Don’t use the first school that you went too.
These are pretty easy.
And stay away from using your old address as well.
These details don’t provide you meaningful protection.
Users who just don’t have the time nor the interest to come up with their own questions, should select difficult ones from the pre-approved list of good security questions.
But here too, users must look for security questions that related to the kind of information that doesn’t have any presence in the public domain.
Another good practice is to use security questions that others may find impossible to guess.
Is There Any Good News In All This Talk About Password Managers and Alternative Recovery Options?
Yes, there is.
Almost all the big apps and sites are spending a lot of money on improving their security measures.
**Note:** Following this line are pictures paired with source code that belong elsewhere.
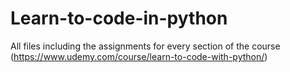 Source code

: # Learn-to-code-in-python
All files including the assignments for every section of the course 
(https://www.udemy.com/course/learn-to-code-with-python/)
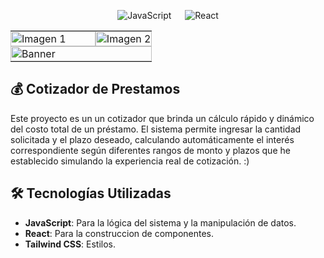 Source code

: <p align="center">
  <img alt="JavaScript" src="https://img.shields.io/badge/JavaScript%20-%23F7DF1E.svg?logo=javascript&logoColor=black"> 
   &emsp;    
  <a> 
    <img alt="React" src="https://img.shields.io/badge/React%20-%2361DAFB.svg?logo=react&logoColor=black">
  </a> 
</p>
<table>
    <tr>
    <td style="padding: 0; width: 60%;"><img src="https://github.com/user-attachments/assets/e34b6b40-d5f3-4ccd-9fe4-cfd561d800e9" alt="Imagen 1" style="width: 100%; height: auto; object-fit: cover;"></td>
    <td style="padding: 0; width: 60%;"><img src="https://github.com/user-attachments/assets/5015bc25-fc11-4153-86d4-16bb0ce495ff" alt="Imagen 2" style="width: 100%; height: auto; object-fit: cover;"></td>
  </tr>
   <tr>
        <td colspan="2" style="padding: 0;">
            <img src="https://github.com/user-attachments/assets/b86785e2-9c83-4efa-8415-b40169a2393c" alt="Banner" style="width: 100%; height: auto; object-fit: cover;">
        </td>
    </tr>
</table>

  ##  💰 **Cotizador de Prestamos**
Este proyecto es un un cotizador que brinda un cálculo rápido y dinámico del costo total de un préstamo. El sistema permite ingresar la cantidad solicitada y el plazo deseado, calculando automáticamente el interés correspondiente según diferentes rangos de monto y plazos que he establecido  simulando la experiencia real de cotización. :)
## 🛠️ **Tecnologías Utilizadas**

- **JavaScript**: Para la lógica del sistema y la manipulación de datos.
- **React**: Para la  construccion de componentes.
- **Tailwind CSS**: Estilos.



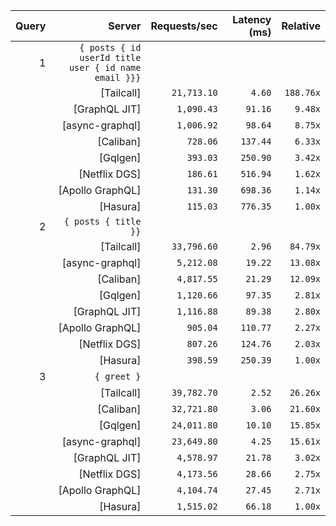 <!-- PERFORMANCE_RESULTS_START -->

| Query | Server | Requests/sec | Latency (ms) | Relative |
|-------:|--------:|--------------:|--------------:|---------:|
| 1 | `{ posts { id userId title user { id name email }}}` |
|| [Tailcall] | `21,713.10` | `4.60` | `188.76x` |
|| [GraphQL JIT] | `1,090.43` | `91.16` | `9.48x` |
|| [async-graphql] | `1,006.92` | `98.64` | `8.75x` |
|| [Caliban] | `728.06` | `137.44` | `6.33x` |
|| [Gqlgen] | `393.03` | `250.90` | `3.42x` |
|| [Netflix DGS] | `186.61` | `516.94` | `1.62x` |
|| [Apollo GraphQL] | `131.30` | `698.36` | `1.14x` |
|| [Hasura] | `115.03` | `776.35` | `1.00x` |
| 2 | `{ posts { title }}` |
|| [Tailcall] | `33,796.60` | `2.96` | `84.79x` |
|| [async-graphql] | `5,212.08` | `19.22` | `13.08x` |
|| [Caliban] | `4,817.55` | `21.29` | `12.09x` |
|| [Gqlgen] | `1,120.66` | `97.35` | `2.81x` |
|| [GraphQL JIT] | `1,116.88` | `89.38` | `2.80x` |
|| [Apollo GraphQL] | `905.04` | `110.77` | `2.27x` |
|| [Netflix DGS] | `807.26` | `124.76` | `2.03x` |
|| [Hasura] | `398.59` | `250.39` | `1.00x` |
| 3 | `{ greet }` |
|| [Tailcall] | `39,782.70` | `2.52` | `26.26x` |
|| [Caliban] | `32,721.80` | `3.06` | `21.60x` |
|| [Gqlgen] | `24,011.80` | `10.10` | `15.85x` |
|| [async-graphql] | `23,649.80` | `4.25` | `15.61x` |
|| [GraphQL JIT] | `4,578.97` | `21.78` | `3.02x` |
|| [Netflix DGS] | `4,173.56` | `28.66` | `2.75x` |
|| [Apollo GraphQL] | `4,104.74` | `27.45` | `2.71x` |
|| [Hasura] | `1,515.02` | `66.18` | `1.00x` |

<!-- PERFORMANCE_RESULTS_END -->
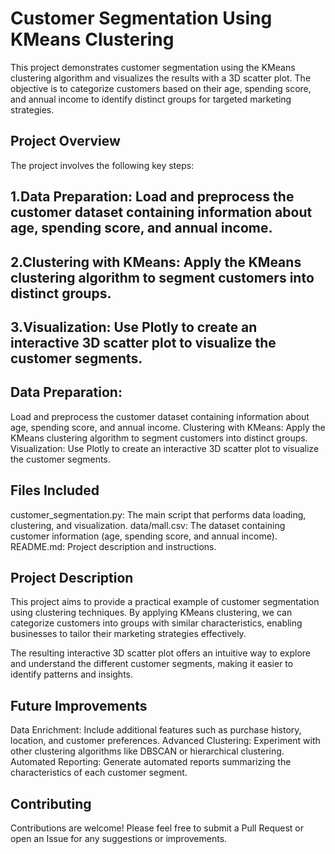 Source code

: # Customer Segmentation Using KMeans Clustering
This project demonstrates customer segmentation using the KMeans clustering algorithm and visualizes the results with a 3D scatter plot. The objective is to categorize customers based on their age, spending score, and annual income to identify distinct groups for targeted marketing strategies.

## Project Overview
The project involves the following key steps:

## 1.Data Preparation: Load and preprocess the customer dataset containing information about age, spending score, and annual income.
## 2.Clustering with KMeans: Apply the KMeans clustering algorithm to segment customers into distinct groups.
## 3.Visualization: Use Plotly to create an interactive 3D scatter plot to visualize the customer segments.

## Data Preparation:
Load and preprocess the customer dataset containing information about age, spending score, and annual income.
Clustering with KMeans: Apply the KMeans clustering algorithm to segment customers into distinct groups.
Visualization: Use Plotly to create an interactive 3D scatter plot to visualize the customer segments.

## Files Included
customer_segmentation.py: The main script that performs data loading, clustering, and visualization.
data/mall.csv: The dataset containing customer information (age, spending score, and annual income).
README.md: Project description and instructions.

## Project Description
This project aims to provide a practical example of customer segmentation using clustering techniques. By applying KMeans clustering, we can categorize customers into groups with similar characteristics, enabling businesses to tailor their marketing strategies effectively.

The resulting interactive 3D scatter plot offers an intuitive way to explore and understand the different customer segments, making it easier to identify patterns and insights.

## Future Improvements
Data Enrichment: Include additional features such as purchase history, location, and customer preferences.
Advanced Clustering: Experiment with other clustering algorithms like DBSCAN or hierarchical clustering.
Automated Reporting: Generate automated reports summarizing the characteristics of each customer segment.
## Contributing
Contributions are welcome! Please feel free to submit a Pull Request or open an Issue for any suggestions or improvements.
They have become a lot better at detecting various kinds of suspicious activities on user accounts.
These big sites and apps now also make sure that users are able to get back to their account without having to spend the whole evening trying.
To take an example, let’s talk about Google.
Google can actually recognize when the user is on a device and/or web browser that the user typically uses.
It can also know when that isn’t the case.
Moreover, Google can also remember the user’s passwords.
In other words, if a user has found out that his/her password has suddenly changed, then the user has the opportunity to help the company to prove his/her identity.
The way Google wants the user to do that is by entering an older password.
But Google has all the resources in the world.
Other companies will not take such drastic security measures as Google.
We have already explained that online accounts that have weak security are the ones hackers try to compromise.
These are also the accounts that provide these hackers route to the user’s bigger and perhaps more important online accounts.
We recommend to all users that they should take some time and review their current account recovery options.
Who knows, one day they might come in handy and you’ll pat yourself on the back that you did do something about your account recovery options and password manager after reading this guide.